The figs in Susiya were delicious, as was everything grown there. Natural, local, fresh off the tree.
Susiya was the first place I experienced Ramadan. The life is simple (in the sense of the bare necessities) and (without the mentioned settler and soldier violations) pleasant, though continually labour-filled.
People sleep early in Susiya, 10 pm at the latest, and rise early 6 am at the latest, to bake bread, herd sheep, tend the poultry, …start the day as farmers do.
Ramadan in Susiya had a wonderful quality: stumbling out of sleep around 3 am for Suhoor, the stars still brightly visible (the illegal Israeli settlement spotlights also still blindingly visible). The air was fresh, and our meals took place either inside the tent at the open door or just outside on the rocks.
Once, Susiya residents lived in homes and in caves, caves made quite hospitable, with shelves etched into the rock, and rock carved into bed frames, upon which the standard narrow, flat mattress was placed. The caves were cool in summer, and with a small fire in winter they sufficed against the cold.

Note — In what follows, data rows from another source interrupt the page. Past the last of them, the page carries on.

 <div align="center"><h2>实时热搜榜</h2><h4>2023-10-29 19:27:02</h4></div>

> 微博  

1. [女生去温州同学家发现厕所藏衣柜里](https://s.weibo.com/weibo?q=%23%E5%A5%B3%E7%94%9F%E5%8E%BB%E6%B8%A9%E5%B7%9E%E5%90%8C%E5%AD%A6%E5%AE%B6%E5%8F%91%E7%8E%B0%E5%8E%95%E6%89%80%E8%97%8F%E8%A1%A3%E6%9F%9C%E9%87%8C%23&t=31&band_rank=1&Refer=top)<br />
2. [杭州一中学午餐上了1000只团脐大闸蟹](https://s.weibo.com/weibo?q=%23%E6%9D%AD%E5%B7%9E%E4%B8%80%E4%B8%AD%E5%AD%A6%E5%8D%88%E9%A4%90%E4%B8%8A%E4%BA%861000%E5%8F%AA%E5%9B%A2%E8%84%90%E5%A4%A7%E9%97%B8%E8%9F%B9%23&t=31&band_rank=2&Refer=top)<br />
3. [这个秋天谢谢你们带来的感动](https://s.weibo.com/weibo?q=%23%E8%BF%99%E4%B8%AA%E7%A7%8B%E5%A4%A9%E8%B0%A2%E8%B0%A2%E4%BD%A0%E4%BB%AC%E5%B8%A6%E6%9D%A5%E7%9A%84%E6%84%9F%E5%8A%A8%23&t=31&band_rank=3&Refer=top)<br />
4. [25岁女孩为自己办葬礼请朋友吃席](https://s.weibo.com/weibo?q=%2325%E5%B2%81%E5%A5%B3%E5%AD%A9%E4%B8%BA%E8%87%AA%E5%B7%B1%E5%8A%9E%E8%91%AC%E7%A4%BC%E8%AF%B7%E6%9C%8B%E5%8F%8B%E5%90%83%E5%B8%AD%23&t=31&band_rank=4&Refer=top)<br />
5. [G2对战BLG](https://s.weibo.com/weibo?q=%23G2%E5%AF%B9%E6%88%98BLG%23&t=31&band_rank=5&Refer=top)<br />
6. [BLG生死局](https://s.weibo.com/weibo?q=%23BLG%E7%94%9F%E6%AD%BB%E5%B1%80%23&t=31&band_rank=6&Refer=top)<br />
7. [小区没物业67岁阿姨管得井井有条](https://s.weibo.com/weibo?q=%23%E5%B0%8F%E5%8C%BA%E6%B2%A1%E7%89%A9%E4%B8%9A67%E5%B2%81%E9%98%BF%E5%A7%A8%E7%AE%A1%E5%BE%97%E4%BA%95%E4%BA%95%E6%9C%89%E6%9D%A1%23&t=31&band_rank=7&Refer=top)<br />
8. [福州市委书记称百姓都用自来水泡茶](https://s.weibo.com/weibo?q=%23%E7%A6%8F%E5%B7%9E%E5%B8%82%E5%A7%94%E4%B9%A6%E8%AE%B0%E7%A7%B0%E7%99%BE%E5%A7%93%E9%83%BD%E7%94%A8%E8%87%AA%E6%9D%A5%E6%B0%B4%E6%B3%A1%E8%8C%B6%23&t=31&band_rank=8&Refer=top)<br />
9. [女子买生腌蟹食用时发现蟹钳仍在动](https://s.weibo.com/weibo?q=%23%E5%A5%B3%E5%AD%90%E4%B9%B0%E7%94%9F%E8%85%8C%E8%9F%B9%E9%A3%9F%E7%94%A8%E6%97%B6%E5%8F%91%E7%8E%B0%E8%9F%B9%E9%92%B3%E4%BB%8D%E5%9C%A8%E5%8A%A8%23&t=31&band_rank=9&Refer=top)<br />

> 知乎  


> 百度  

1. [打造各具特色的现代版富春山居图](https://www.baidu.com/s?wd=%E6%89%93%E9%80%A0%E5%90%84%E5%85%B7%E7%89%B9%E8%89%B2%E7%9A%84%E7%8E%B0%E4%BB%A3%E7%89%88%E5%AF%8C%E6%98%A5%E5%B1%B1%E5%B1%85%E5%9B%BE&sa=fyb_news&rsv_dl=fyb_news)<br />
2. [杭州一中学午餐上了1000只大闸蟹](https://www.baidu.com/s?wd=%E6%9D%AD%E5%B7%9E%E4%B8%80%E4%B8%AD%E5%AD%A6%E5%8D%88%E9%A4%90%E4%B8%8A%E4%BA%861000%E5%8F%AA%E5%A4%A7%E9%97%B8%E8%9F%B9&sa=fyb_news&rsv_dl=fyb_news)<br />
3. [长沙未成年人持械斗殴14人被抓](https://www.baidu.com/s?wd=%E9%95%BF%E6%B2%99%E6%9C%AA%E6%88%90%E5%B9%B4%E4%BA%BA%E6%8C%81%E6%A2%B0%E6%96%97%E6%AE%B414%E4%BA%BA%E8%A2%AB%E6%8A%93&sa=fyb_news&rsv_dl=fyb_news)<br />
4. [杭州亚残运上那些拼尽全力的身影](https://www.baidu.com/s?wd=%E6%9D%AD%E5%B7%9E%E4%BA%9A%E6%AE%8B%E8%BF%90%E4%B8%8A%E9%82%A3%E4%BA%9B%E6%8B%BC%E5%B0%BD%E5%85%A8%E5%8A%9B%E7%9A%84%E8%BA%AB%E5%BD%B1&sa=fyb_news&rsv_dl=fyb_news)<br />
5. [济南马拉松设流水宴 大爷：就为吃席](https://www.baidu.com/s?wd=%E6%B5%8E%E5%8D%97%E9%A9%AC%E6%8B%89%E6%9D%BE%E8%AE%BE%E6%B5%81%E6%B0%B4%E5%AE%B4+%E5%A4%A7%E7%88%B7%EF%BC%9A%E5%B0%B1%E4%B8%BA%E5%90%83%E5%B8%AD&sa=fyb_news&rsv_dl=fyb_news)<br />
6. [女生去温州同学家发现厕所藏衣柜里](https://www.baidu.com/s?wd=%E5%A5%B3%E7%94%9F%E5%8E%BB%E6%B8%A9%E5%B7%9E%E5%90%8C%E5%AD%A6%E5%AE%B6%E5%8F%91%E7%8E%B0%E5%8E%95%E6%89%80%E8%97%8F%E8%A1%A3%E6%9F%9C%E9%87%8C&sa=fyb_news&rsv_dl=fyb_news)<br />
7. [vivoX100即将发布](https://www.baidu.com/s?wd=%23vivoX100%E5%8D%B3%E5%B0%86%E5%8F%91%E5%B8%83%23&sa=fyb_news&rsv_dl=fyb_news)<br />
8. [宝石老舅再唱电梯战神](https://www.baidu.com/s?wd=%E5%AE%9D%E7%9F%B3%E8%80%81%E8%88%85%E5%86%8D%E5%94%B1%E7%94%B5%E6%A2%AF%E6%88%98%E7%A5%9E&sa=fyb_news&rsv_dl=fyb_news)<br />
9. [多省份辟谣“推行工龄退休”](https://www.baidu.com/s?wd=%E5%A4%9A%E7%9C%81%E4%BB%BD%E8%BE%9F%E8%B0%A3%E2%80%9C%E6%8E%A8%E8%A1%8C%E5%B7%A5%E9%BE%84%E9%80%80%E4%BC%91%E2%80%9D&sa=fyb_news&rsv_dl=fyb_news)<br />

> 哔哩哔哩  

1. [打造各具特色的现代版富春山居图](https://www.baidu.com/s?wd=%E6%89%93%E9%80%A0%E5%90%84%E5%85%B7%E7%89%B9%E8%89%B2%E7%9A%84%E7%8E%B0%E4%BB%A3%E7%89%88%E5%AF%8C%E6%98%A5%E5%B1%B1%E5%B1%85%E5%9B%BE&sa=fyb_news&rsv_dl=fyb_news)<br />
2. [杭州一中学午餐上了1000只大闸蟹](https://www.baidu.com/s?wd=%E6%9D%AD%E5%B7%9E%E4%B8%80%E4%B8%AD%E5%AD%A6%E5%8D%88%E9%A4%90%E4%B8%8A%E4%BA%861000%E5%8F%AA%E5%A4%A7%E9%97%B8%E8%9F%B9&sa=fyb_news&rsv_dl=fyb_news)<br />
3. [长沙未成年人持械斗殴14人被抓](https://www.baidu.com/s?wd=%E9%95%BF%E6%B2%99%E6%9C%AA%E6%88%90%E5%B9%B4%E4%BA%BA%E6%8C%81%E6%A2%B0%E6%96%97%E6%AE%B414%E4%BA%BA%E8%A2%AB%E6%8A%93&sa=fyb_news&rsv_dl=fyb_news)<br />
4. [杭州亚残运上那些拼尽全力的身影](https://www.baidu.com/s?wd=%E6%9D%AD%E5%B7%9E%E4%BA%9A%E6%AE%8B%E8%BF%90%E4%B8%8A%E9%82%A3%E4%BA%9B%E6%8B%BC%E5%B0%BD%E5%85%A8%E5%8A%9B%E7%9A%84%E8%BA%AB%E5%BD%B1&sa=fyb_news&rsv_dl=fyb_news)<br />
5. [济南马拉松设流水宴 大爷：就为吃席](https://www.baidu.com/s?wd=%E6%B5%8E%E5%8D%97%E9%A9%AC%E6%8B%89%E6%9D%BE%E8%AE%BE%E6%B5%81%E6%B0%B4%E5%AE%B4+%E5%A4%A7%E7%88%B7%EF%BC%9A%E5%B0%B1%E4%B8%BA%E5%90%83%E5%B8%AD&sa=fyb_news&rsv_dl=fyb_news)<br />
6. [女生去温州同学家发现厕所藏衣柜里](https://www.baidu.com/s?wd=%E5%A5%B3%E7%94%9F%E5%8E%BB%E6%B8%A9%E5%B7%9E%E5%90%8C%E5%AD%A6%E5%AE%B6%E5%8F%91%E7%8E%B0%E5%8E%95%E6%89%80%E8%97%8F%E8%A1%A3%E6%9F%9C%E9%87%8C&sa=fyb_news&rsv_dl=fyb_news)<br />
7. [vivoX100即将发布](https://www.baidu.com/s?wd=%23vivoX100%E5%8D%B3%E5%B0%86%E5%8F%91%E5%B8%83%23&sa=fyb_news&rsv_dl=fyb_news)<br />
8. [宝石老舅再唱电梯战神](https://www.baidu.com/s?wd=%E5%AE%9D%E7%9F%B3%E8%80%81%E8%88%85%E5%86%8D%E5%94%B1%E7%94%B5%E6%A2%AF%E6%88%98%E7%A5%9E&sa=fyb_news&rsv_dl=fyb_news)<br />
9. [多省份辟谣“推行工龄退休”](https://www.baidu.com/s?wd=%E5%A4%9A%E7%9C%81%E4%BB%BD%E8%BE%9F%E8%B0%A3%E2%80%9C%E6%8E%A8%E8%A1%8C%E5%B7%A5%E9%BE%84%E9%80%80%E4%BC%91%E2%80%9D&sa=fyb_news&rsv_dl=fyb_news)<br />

Relegated to shanty tents, their homes demolished (some multiple times) by the Israeli occupation army, their caves destroyed and filled-in with rubble, the Palestinians of Susiya now live in unnecessary discomfort (and unease, always fearing the next settler attack): hot during the summer and cold in winter, the frail plastic and canvas of the tents no match for blustering winds.
I phoned my Susiya friends the other day, missing them very much. It’s been 2 years since I saw them, and I know the settlers are no less vicious, the soldiers no more impartial.
Back in Gaza, I find places and people which remind me of Susiya… it’s not that far away, after all (less than an hour by car, were that possible), and it’s Palestine, after all.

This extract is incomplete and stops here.